Every entry is to be restated exactly; pictures are not part of the copy.

Stored data:

Segment Open

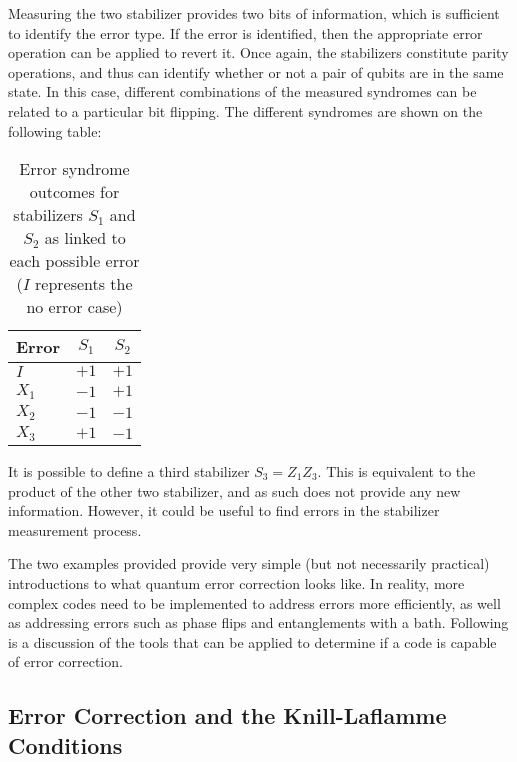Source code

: Measuring the two stabilizer provides two bits of information, which is sufficient to identify the error type. If the error is identified, then the appropriate error operation can be applied to revert it. Once again, the stabilizers constitute parity operations, and thus can identify whether or not a pair of qubits are in the same state. In this case, different combinations of the measured syndromes can be related to a particular bit flipping. The different syndromes are shown on the following table:
\begin{table}[hbt!]
    \centering
    \begin{tabular}{ l || c | c}
        Error & $S_1$ & $S_2$ \\ 
         \hline \hline
         $I$ & $+1$ & $+1$ \\ 
         $X_1$ & $-1$ & $+1$\\ 
         $X_2$ & $-1$ & $-1$\\
         $X_3$ & $+1$ & $-1$
    \end{tabular}
\caption{Error syndrome outcomes for stabilizers $S_1$ and $S_2$ as linked to each possible error ($I$ represents the no error case)}
\end{table}
It is possible to define a third stabilizer $S_3=Z_1Z_3$. This is equivalent to the product of the other two stabilizer, and as such does not provide any new information. However, it could be useful to find errors in the stabilizer measurement process.

The two examples provided provide very simple (but not necessarily practical) introductions to what quantum error correction looks like. In reality, more complex codes need to be implemented to address errors more efficiently, as well as addressing errors such as phase flips and entanglements with a bath. Following is a discussion of the tools that can be applied to determine if a code is capable of error correction.

\subsection{Error Correction and the Knill-Laflamme Conditions}

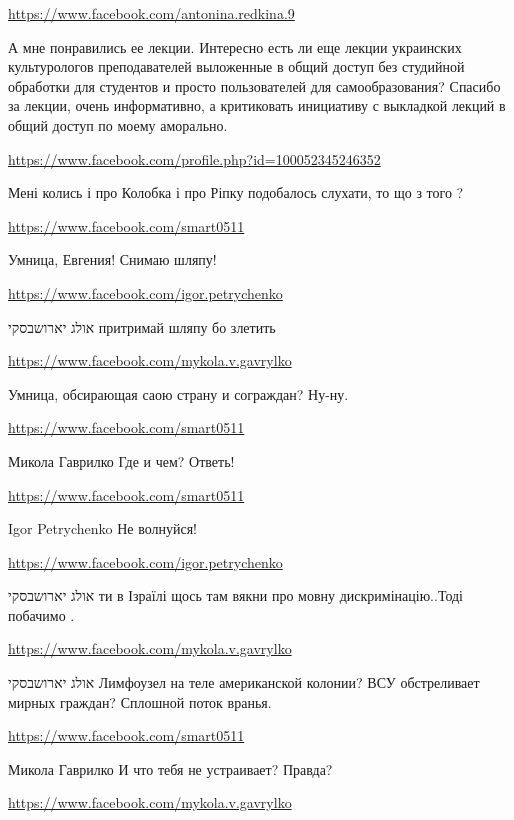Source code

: \documentclass[a4paper,11pt]{extreport}
\begin{document}
\begin{itemize}
\begin{itemize}
\url{https://www.facebook.com/antonina.redkina.9}

А мне понравились ее лекции. Интересно есть ли еще лекции украинских культурологов преподавателей выложенные в общий доступ без студийной обработки для студентов и просто пользователей для самообразования? Спасибо за лекции, очень информативно, а критиковать инициативу с выкладкой лекций в общий доступ по моему аморально.

\url{https://www.facebook.com/profile.php?id=100052345246352}

Мені колись і про Колобка і про Ріпку подобалось слухати, то що з того ?

\end{itemize}
\url{https://www.facebook.com/smart0511}

Умница, Евгения! Снимаю шляпу!

\begin{itemize}
\url{https://www.facebook.com/igor.petrychenko}

אולג יארושבסקי притримай шляпу бо злетить

\url{https://www.facebook.com/mykola.v.gavrylko}

Умница, обсирающая саою страну и сограждан? Ну-ну.

\url{https://www.facebook.com/smart0511}

Микола Гаврилко Где и чем? Ответь!

\url{https://www.facebook.com/smart0511}

Igor Petrychenko Не волнуйся!

\url{https://www.facebook.com/igor.petrychenko}

אולג יארושבסקי ти в Ізраїлі щось там вякни про мовну дискримінацію..Тоді побачимо .

\url{https://www.facebook.com/mykola.v.gavrylko}

אולג יארושבסקי Лимфоузел на теле американской колонии? ВСУ обстреливает мирных граждан? Сплошной поток вранья.

\url{https://www.facebook.com/smart0511}

Микола Гаврилко И что тебя не устраивает? Правда?

\url{https://www.facebook.com/mykola.v.gavrylko}


\end{itemize}
\end{itemize}
\end{document}
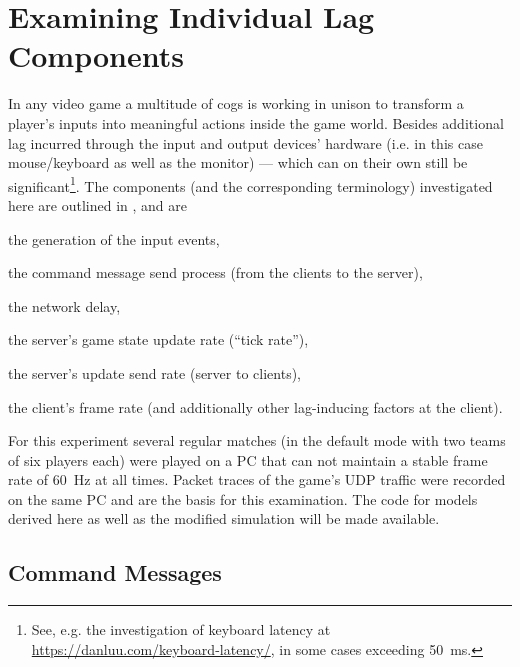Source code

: \section{Examining Individual Lag Components}
\label{sec:lagmodel}


In any video game a multitude of cogs is working in unison to transform a player's inputs into meaningful actions inside the game world. Besides additional lag incurred through the input and output devices' hardware (i.e. in this case mouse/keyboard as well as the monitor) --- which can on their own still be significant\footnote{See, e.g. the investigation of keyboard latency at \url{https://danluu.com/keyboard-latency/}, in some cases exceeding \SI{50}{\milli\second}.}. The components (and the corresponding terminology) investigated here are outlined in \cite{Metzger+2016}, and are 
\begin{enumerate*}[label=(\alph*)]
	\item the generation of the input events,
	\item the command message send process (from the clients to the server),
	\item the network delay,
	\item the server's game state update rate (``tick rate''),
	\item the server's update send rate (server to clients),
	\item the client's frame rate (and additionally other lag-inducing factors at the client).
\end{enumerate*}
%
%
For this experiment several regular matches (in the default mode with two teams of six players each) were played on a PC that can not maintain a stable frame rate of \SI{60}{\hertz} at all times. Packet traces of the game's UDP traffic were recorded on the same PC and are the basis for this examination. The code for models derived here as well as the modified simulation will be made available.


\subsection{Command Messages}

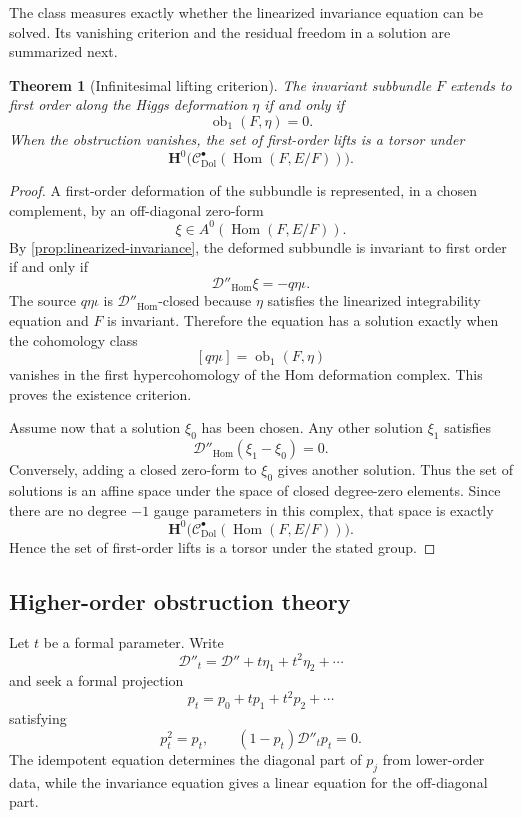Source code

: \documentclass[11pt,reqno]{amsart}
\newtheorem{theorem}{Theorem}[section]
\theoremstyle{definition}
\theoremstyle{remark}
\newcommand{\cC}{\mathcal C}
\newcommand{\cD}{\mathcal D}
\newcommand{\Hom}{\operatorname{Hom}}
\newcommand{\Dol}{\mathrm{Dol}}
\begin{document}
The class measures exactly whether the linearized invariance equation can be solved.  Its vanishing criterion and the residual freedom in a solution are summarized next.

\begin{theorem}[Infinitesimal lifting criterion]\label{thm:infinitesimal-lifting}
The invariant subbundle $F$ extends to first order along the Higgs deformation $\eta$ if and only if
\[
  \operatorname{ob}_1(F,\eta)=0.
\]
When the obstruction vanishes, the set of first-order lifts is a torsor under
\[
  \mathbf H^0\bigl(\cC^\bullet_{\Dol}(\Hom(F,E/F))\bigr).
\]
\end{theorem}

\begin{proof}
A first-order deformation of the subbundle is represented, in a chosen complement, by an off-diagonal zero-form
\[
  \xi\in A^0(\Hom(F,E/F)).
\]
By \cref{prop:linearized-invariance}, the deformed subbundle is invariant to first order if and only if
\[
  \cD''_{\Hom}\xi=-q\eta\iota.
\]
The source $q\eta\iota$ is $\cD''_{\Hom}$-closed because $\eta$ satisfies the linearized integrability equation and $F$ is invariant.  Therefore the equation has a solution exactly when the cohomology class
\[
  [q\eta\iota]=\operatorname{ob}_1(F,\eta)
\]
vanishes in the first hypercohomology of the Hom deformation complex.  This proves the existence criterion.

Assume now that a solution $\xi_0$ has been chosen.  Any other solution $\xi_1$ satisfies
\[
  \cD''_{\Hom}(\xi_1-\xi_0)=0.
\]
Conversely, adding a closed zero-form to $\xi_0$ gives another solution.  Thus the set of solutions is an affine space under the space of closed degree-zero elements.  Since there are no degree $-1$ gauge parameters in this complex, that space is exactly
\[
  \mathbf H^0\bigl(\cC^\bullet_{\Dol}(\Hom(F,E/F))\bigr).
\]
Hence the set of first-order lifts is a torsor under the stated group.
\end{proof}

\subsection{Higher-order obstruction theory}

Let $t$ be a formal parameter.  Write
\[
  \cD''_t=\cD''+t\eta_1+t^2\eta_2+\cdots
\]
and seek a formal projection
\[
  p_t=p_0+tp_1+t^2p_2+\cdots
\]
satisfying
\[
  p_t^2=p_t,
  \qquad
  (1-p_t)\cD''_tp_t=0.
\]
The idempotent equation determines the diagonal part of $p_j$ from lower-order data, while the invariance equation gives a linear equation for the off-diagonal part.
\end{document}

Segment Closed

RESPONSE TO THE TASK:
Source code

: Measuring the two stabilizer provides two bits of information, which is sufficient to identify the error type. If the error is identified, then the appropriate error operation can be applied to revert it. Once again, the stabilizers constitute parity operations, and thus can identify whether or not a pair of qubits are in the same state. In this case, different combinations of the measured syndromes can be related to a particular bit flipping. The different syndromes are shown on the following table:
\begin{table}[hbt!]
    \centering
    \begin{tabular}{ l || c | c}
        Error & $S_1$ & $S_2$ \\ 
         \hline \hline
         $I$ & $+1$ & $+1$ \\ 
         $X_1$ & $-1$ & $+1$\\ 
         $X_2$ & $-1$ & $-1$\\
         $X_3$ & $+1$ & $-1$
    \end{tabular}
\caption{Error syndrome outcomes for stabilizers $S_1$ and $S_2$ as linked to each possible error ($I$ represents the no error case)}
\end{table}
It is possible to define a third stabilizer $S_3=Z_1Z_3$. This is equivalent to the product of the other two stabilizer, and as such does not provide any new information. However, it could be useful to find errors in the stabilizer measurement process.

The two examples provided provide very simple (but not necessarily practical) introductions to what quantum error correction looks like. In reality, more complex codes need to be implemented to address errors more efficiently, as well as addressing errors such as phase flips and entanglements with a bath. Following is a discussion of the tools that can be applied to determine if a code is capable of error correction.

\subsection{Error Correction and the Knill-Laflamme Conditions}

Source code

: \documentclass[a4paper,11pt]{extreport}
\begin{document}
\begin{itemize}
\begin{itemize}
\url{https://www.facebook.com/antonina.redkina.9}

А мне понравились ее лекции. Интересно есть ли еще лекции украинских культурологов преподавателей выложенные в общий доступ без студийной обработки для студентов и просто пользователей для самообразования? Спасибо за лекции, очень информативно, а критиковать инициативу с выкладкой лекций в общий доступ по моему аморально.

\url{https://www.facebook.com/profile.php?id=100052345246352}

Мені колись і про Колобка і про Ріпку подобалось слухати, то що з того ?

\end{itemize}
\url{https://www.facebook.com/smart0511}

Умница, Евгения! Снимаю шляпу!

\begin{itemize}
\url{https://www.facebook.com/igor.petrychenko}

אולג יארושבסקי притримай шляпу бо злетить

\url{https://www.facebook.com/mykola.v.gavrylko}

Умница, обсирающая саою страну и сограждан? Ну-ну.

\url{https://www.facebook.com/smart0511}

Микола Гаврилко Где и чем? Ответь!

\url{https://www.facebook.com/smart0511}

Igor Petrychenko Не волнуйся!

\url{https://www.facebook.com/igor.petrychenko}

אולג יארושבסקי ти в Ізраїлі щось там вякни про мовну дискримінацію..Тоді побачимо .

\url{https://www.facebook.com/mykola.v.gavrylko}

אולג יארושבסקי Лимфоузел на теле американской колонии? ВСУ обстреливает мирных граждан? Сплошной поток вранья.

\url{https://www.facebook.com/smart0511}

Микола Гаврилко И что тебя не устраивает? Правда?

\url{https://www.facebook.com/mykola.v.gavrylko}


\end{itemize}
\end{itemize}
\end{document}
Source code

: \section{Examining Individual Lag Components}
\label{sec:lagmodel}


In any video game a multitude of cogs is working in unison to transform a player's inputs into meaningful actions inside the game world. Besides additional lag incurred through the input and output devices' hardware (i.e. in this case mouse/keyboard as well as the monitor) --- which can on their own still be significant\footnote{See, e.g. the investigation of keyboard latency at \url{https://danluu.com/keyboard-latency/}, in some cases exceeding \SI{50}{\milli\second}.}. The components (and the corresponding terminology) investigated here are outlined in \cite{Metzger+2016}, and are 
\begin{enumerate*}[label=(\alph*)]
	\item the generation of the input events,
	\item the command message send process (from the clients to the server),
	\item the network delay,
	\item the server's game state update rate (``tick rate''),
	\item the server's update send rate (server to clients),
	\item the client's frame rate (and additionally other lag-inducing factors at the client).
\end{enumerate*}
%
%
For this experiment several regular matches (in the default mode with two teams of six players each) were played on a PC that can not maintain a stable frame rate of \SI{60}{\hertz} at all times. Packet traces of the game's UDP traffic were recorded on the same PC and are the basis for this examination. The code for models derived here as well as the modified simulation will be made available.


\subsection{Command Messages}

Source code

: \documentclass[11pt,reqno]{amsart}
\newtheorem{theorem}{Theorem}[section]
\theoremstyle{definition}
\theoremstyle{remark}
\newcommand{\cC}{\mathcal C}
\newcommand{\cD}{\mathcal D}
\newcommand{\Hom}{\operatorname{Hom}}
\newcommand{\Dol}{\mathrm{Dol}}
\begin{document}
The class measures exactly whether the linearized invariance equation can be solved.  Its vanishing criterion and the residual freedom in a solution are summarized next.

\begin{theorem}[Infinitesimal lifting criterion]\label{thm:infinitesimal-lifting}
The invariant subbundle $F$ extends to first order along the Higgs deformation $\eta$ if and only if
\[
  \operatorname{ob}_1(F,\eta)=0.
\]
When the obstruction vanishes, the set of first-order lifts is a torsor under
\[
  \mathbf H^0\bigl(\cC^\bullet_{\Dol}(\Hom(F,E/F))\bigr).
\]
\end{theorem}

\begin{proof}
A first-order deformation of the subbundle is represented, in a chosen complement, by an off-diagonal zero-form
\[
  \xi\in A^0(\Hom(F,E/F)).
\]
By \cref{prop:linearized-invariance}, the deformed subbundle is invariant to first order if and only if
\[
  \cD''_{\Hom}\xi=-q\eta\iota.
\]
The source $q\eta\iota$ is $\cD''_{\Hom}$-closed because $\eta$ satisfies the linearized integrability equation and $F$ is invariant.  Therefore the equation has a solution exactly when the cohomology class
\[
  [q\eta\iota]=\operatorname{ob}_1(F,\eta)
\]
vanishes in the first hypercohomology of the Hom deformation complex.  This proves the existence criterion.

Assume now that a solution $\xi_0$ has been chosen.  Any other solution $\xi_1$ satisfies
\[
  \cD''_{\Hom}(\xi_1-\xi_0)=0.
\]
Conversely, adding a closed zero-form to $\xi_0$ gives another solution.  Thus the set of solutions is an affine space under the space of closed degree-zero elements.  Since there are no degree $-1$ gauge parameters in this complex, that space is exactly
\[
  \mathbf H^0\bigl(\cC^\bullet_{\Dol}(\Hom(F,E/F))\bigr).
\]
Hence the set of first-order lifts is a torsor under the stated group.
\end{proof}

\subsection{Higher-order obstruction theory}

Let $t$ be a formal parameter.  Write
\[
  \cD''_t=\cD''+t\eta_1+t^2\eta_2+\cdots
\]
and seek a formal projection
\[
  p_t=p_0+tp_1+t^2p_2+\cdots
\]
satisfying
\[
  p_t^2=p_t,
  \qquad
  (1-p_t)\cD''_tp_t=0.
\]
The idempotent equation determines the diagonal part of $p_j$ from lower-order data, while the invariance equation gives a linear equation for the off-diagonal part.
\end{document}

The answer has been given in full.